Patti Sensenbrenner
Seventeen years ago I went to New Mexico to visit Karen. We had been friends since seventh grade and roomed together at the university. She lives in Santa Fe, which is fairly close to Madrid, a small town which gained notoriety since being featured in the 2007 John Travolta film "Wild Hogs."
Madrid isn't much, population under 1000, but famous enough to draw in a sufficient number of tourists to support a couple of gift shops and a restaurant.
The first shop, all kitsch, but the second shop looked quite interesting. Although not intending to buy anything, I was naturally drawn to the jewelry where I admired a man's necklace, a single boar's tooth suspended in a silver base enhanced with a turquoise stone. Keeping to my intention, I left the store empty handed.
That night I couldn't stop thinking about that necklace. When I told Karen I simply had to have it, she graciously drove me back to Madrid the next morning.
Looking at the necklace you might wonder what I found so compelling about it. To understand I must tell you something about my grandmother, whom I never met, by the way, since she died when my mother was three. Her name was Florence Keiler Ladd. She named my mother Jean Keiler Falk, and my daughter was named Keiler Jean Sensenbrenner.
Keiler was in high school when she found out that keiler in German means wild boar.
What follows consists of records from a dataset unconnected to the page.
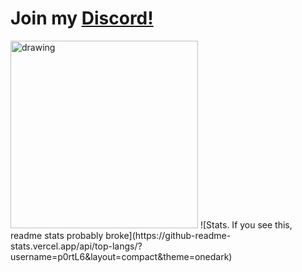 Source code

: # Join my [Discord!](https://discord.gg/sRGX5VRwzQ)

<img src="http://github-readme-streak-stats.herokuapp.com?user=p0rtL6&background=282C34&ring=D5B475&sideNums=D5B475&sideLabels=D5B475&currStreakLabel=D5B475&currStreakNum=DD2727&fire=DD2727" alt="drawing" height="300"/>
![Stats. If you see this, readme stats probably broke](https://github-readme-stats.vercel.app/api/top-langs/?username=p0rtL6&layout=compact&theme=onedark)
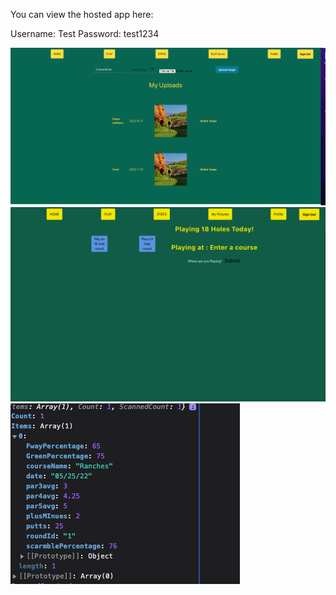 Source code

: You can view the hosted app here: 

Username: Test 
Password: test1234


<img src="./src/assests/images/Screen Shot 2022-11-19 at 1.11.41 PM.png" alt="screenshots" />
<img src="./src/assests/images/Screen Shot 2022-11-19 at 1.02.58 PM.png" alt="screenshots" />
<img src ="./src/assests/images/Screen Shot 2022-12-19 at 5.03.18 PM.png" alt="screenshots">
What alarming news that was. How amazing that I should run across a necklace sporting a boar's tooth (correctly called a tusk). Of course I had to go back to that odd little town and claim what was so clearly calling my name.
The story doesn't end there. Keiler gave birth to her daughter wearing the keiler tusk necklace. Some day it will be hers, but I will enjoy being the keeper of the power necklace until then. It helps me remember the women in my past, present and future, strong and connected in ways often hidden.